Lettre a un enfant qui vient de naitre
Mon cher tout-petit,
Tu es né hier à 16 h 53, en parfaite santé, à Montréal, par une journée d'hiver bien froide. Tu pesais un peu plus de trois kilos. Ta maman t'a mis au monde comme si elle avait toujours fait ça. Ton papa t'a accueilli dans le monde en te prenant dans ses mains, les premières qui t'aient touché. Tous les trois, mercredi soir, quand je vous ai quittés, vous étiez l'incarnation du bonheur.
Au moment où je t'écris, tu n'as pas encore un jour. Et pourtant, je pense à ce que tu seras et au monde dans lequel tu vivras quand tu auras 5 ans, 10 ans, 29, 45, 61 ans et même plus — il est probable que tu voies le 22e siècle!
Inquiétudes
Tu ouvres les yeux sur un monde merveilleux, c'est vrai. Et qui n'a pas fini de t'émerveiller, j'en suis sûr et j'envie tous les émerveillements que tu ressentiras.
Mais ce monde, tu le découvriras petit à petit, ne va quand même pas très bien. Malgré ses richesses et ses progrès, l'humanité est loin de vivre en paix. On se demande même si elle ne va pas vers plus de conflits, plus de guerres, plus de violences, plus de rivalités entre les peuples, entre les groupes sociaux, entre les personnes.

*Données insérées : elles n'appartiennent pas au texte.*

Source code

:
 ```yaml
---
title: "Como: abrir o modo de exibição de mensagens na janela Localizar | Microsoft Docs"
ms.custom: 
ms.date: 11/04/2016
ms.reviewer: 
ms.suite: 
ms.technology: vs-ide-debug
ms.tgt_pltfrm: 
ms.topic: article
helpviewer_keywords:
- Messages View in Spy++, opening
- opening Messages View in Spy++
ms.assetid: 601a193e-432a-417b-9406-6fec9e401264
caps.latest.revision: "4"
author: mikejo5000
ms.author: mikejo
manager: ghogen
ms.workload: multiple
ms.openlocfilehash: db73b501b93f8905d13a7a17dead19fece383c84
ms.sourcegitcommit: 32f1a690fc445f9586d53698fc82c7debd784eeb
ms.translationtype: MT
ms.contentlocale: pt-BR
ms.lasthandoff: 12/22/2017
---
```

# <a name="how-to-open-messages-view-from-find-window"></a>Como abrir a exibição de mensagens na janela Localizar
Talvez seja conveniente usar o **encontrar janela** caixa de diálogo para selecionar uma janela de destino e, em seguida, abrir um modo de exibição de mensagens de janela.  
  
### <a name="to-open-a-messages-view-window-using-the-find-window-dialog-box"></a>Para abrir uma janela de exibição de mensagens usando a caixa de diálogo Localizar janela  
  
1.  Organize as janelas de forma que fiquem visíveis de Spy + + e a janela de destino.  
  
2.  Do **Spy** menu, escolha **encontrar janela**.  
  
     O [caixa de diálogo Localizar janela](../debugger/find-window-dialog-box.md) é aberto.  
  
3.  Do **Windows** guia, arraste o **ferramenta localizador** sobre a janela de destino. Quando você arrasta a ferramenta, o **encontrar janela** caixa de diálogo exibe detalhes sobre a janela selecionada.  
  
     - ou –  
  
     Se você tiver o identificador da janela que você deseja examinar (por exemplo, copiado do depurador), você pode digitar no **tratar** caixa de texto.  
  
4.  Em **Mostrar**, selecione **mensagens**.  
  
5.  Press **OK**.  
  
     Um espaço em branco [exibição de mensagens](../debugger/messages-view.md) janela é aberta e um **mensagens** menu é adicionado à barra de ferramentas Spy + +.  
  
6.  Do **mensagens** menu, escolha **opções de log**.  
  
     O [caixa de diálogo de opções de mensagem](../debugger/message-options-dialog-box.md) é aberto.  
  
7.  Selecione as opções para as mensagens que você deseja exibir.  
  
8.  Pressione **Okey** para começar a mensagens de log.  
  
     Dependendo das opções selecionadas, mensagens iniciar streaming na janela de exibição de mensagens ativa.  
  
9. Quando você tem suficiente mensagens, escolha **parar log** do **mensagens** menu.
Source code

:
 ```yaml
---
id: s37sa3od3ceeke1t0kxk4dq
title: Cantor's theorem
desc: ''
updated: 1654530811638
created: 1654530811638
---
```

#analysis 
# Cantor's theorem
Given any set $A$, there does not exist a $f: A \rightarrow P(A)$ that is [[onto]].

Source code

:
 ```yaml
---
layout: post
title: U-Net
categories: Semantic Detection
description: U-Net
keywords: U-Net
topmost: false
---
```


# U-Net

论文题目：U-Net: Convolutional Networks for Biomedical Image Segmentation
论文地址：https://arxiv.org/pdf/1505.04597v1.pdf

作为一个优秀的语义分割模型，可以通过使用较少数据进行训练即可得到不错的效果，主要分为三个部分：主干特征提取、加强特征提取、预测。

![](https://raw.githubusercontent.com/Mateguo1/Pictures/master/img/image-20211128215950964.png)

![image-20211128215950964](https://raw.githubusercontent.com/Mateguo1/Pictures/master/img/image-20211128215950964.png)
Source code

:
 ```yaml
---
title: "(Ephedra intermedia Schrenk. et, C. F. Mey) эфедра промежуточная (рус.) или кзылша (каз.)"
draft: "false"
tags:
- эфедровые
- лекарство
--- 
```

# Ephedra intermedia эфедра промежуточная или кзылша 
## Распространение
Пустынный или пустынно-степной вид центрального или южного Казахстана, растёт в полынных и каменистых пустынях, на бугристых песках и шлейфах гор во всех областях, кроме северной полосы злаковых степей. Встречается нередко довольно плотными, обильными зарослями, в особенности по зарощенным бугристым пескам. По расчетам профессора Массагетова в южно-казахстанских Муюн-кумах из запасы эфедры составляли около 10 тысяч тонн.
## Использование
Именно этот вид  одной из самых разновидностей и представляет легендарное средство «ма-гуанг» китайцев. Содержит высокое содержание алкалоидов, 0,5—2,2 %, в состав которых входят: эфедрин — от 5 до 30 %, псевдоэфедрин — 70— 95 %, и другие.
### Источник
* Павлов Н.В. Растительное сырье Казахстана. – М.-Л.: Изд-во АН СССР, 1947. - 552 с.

Elle est aussi en train d'abîmer sa planète comme jamais, au point de dérégler la fantastique machine thermodynamique du climat. Quand tu auras l'âge de celui qui t'écrit, il n'y aura peut-être plus d'ours polaires dans le Grand Nord, plus de bélugas dans le Saint-Laurent, plus de gibbons à Bornéo. Peut-être plus de Grand Nord même, plus de fleuves en santé, plus de forêts tropicales. Ne dit-on pas que nous serions en train de vivre la sixième grande extinction de l'histoire de la vie sur Terre — la cinquième, c'est celle qui est venue à bout des dinosaures, il y a 65 millions d'années?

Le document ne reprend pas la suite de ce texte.